And I think he wants you to know that. God wants you to see that he is there and that his Spirit is moving in you, through you, and all around you as you do your job. God wants you to know him in all you do—including the third of your life you spend working.
Over the past five years, I have preached Sunday sermons on many different vocations: on astronauts, auto mechanics, emergency room doctors, hair stylists, investment bankers, Walmart greeters, the list goes on (no really, check out the full list at the end*).

As I have engaged all of these jobs, I have realized that each is a kind of parable—a lived-out story within which and through which God speaks in multiple ways.

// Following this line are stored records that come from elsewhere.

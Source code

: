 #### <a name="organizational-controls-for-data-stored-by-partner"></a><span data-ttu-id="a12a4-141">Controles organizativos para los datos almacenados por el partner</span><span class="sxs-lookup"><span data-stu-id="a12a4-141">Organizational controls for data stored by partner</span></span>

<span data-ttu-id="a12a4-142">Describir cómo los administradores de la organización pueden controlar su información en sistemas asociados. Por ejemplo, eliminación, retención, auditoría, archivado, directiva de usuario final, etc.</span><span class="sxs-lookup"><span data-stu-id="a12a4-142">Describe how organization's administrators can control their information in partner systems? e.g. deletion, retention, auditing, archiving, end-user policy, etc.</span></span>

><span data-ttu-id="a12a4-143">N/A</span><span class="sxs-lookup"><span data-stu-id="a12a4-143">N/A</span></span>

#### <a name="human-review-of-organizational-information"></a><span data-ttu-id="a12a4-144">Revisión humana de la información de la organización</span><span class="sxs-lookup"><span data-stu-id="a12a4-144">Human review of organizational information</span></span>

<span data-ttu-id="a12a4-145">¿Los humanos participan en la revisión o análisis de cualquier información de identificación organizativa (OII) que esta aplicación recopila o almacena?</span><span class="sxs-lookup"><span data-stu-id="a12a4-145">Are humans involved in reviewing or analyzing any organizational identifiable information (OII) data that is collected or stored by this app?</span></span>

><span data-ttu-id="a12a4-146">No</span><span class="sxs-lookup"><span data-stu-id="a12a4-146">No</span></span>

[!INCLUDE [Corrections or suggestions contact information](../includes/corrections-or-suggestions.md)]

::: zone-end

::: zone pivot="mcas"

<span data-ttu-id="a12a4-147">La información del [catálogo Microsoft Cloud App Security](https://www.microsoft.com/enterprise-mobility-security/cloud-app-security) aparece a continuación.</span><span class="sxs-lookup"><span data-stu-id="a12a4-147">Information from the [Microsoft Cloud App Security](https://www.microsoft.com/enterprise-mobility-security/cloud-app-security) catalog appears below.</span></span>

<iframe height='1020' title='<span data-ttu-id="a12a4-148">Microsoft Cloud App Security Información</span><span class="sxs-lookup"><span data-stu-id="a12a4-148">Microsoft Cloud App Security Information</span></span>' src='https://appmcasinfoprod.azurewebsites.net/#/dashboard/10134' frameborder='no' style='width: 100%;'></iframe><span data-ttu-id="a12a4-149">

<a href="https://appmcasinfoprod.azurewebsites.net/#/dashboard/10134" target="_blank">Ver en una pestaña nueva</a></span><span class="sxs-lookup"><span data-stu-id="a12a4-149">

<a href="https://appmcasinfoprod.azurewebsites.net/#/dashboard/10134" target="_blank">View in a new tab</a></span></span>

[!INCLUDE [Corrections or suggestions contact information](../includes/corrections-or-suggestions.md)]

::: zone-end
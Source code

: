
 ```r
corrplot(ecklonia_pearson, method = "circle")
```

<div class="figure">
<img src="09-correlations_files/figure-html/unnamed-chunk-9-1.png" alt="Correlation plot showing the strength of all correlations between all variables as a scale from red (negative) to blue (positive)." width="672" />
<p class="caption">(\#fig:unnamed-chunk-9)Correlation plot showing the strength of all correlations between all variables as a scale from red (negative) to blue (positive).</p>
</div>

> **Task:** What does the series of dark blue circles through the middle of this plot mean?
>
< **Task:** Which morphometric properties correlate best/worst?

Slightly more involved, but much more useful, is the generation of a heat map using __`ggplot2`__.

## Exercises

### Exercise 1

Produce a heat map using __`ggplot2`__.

Parables were a key aspect of Jesus’ teachings—he pictured God’s Kingdom through stories about laborers, farmers, jewel merchants, kings, judges, managers, builders, general store keepers, landlords, and vineyard owners. He used these stories, the Bible tells us, as a kind of advanced class for his most responsive audiences: “To those who listen to my teaching, more understanding will be given, and they will have an abundance of knowledge. But for those who are not listening, even what little understanding they have will be taken away from them” (Matthew 13:12, NLT).
For years my view of how Jesus’ parables worked was limited. I understood them to be narrative tools for the conveyance of moral and ethical truth, stories with a built-in spiritual lesson. I still believe this. But lately I’ve come to realize that the created elements of his stories—the down-to-earthness, the real-life content, ordinary people doing ordinary things—also carried revelatory weight. Jesus was telling stories filled with things he made (soil, seeds, agriculture, and farmers), things that revealed something about their maker. Parables, in many ways, pointed to God’s revelation via creation. When Jesus wrapped a parable around a particular vocation, he was affirming the creational goodness of that job.
I think Jesus is still doing the same today—through the parable that is your job.
That’s what this book is about: understanding how Jesus is speaking directly to you (via your personal experience of work), and how he is speaking through you (to the broader world). It’s about hearing God’s creational words through the things that he’s made: the rocks a geologist explores, the cars a mechanic fixes, the lights an electrician installs, the customers a retail worker serves. The “stuff” we work with interacts and commingles with the “stuff” of our work itself, leading to an enriched vocational experience of God.

As you read this book you’ll encounter God’s revelation through various vocational parables, as shared with me by the people I interviewed. You’ll learn how a firefighter’s passion is like God’s, how the nature of automotive restoration uniquely reflects the renewing mind of God, how the cultural product of the culinary arts reveals something of the hospitable heart of God, and how a geophysicist’s search for subterranean truth informs humanity’s collective search for God’s truth.
And you’ll start to see how these present-day job-based parables are a lot like the New Testament parables Jesus told.
Throughout the Bible, in fact, God accomplished his will and made himself known through real people doing real work: creating, building, tending, leading, managing, restoring, and filling the world with good things.

Keep reading to discern your vocational love language.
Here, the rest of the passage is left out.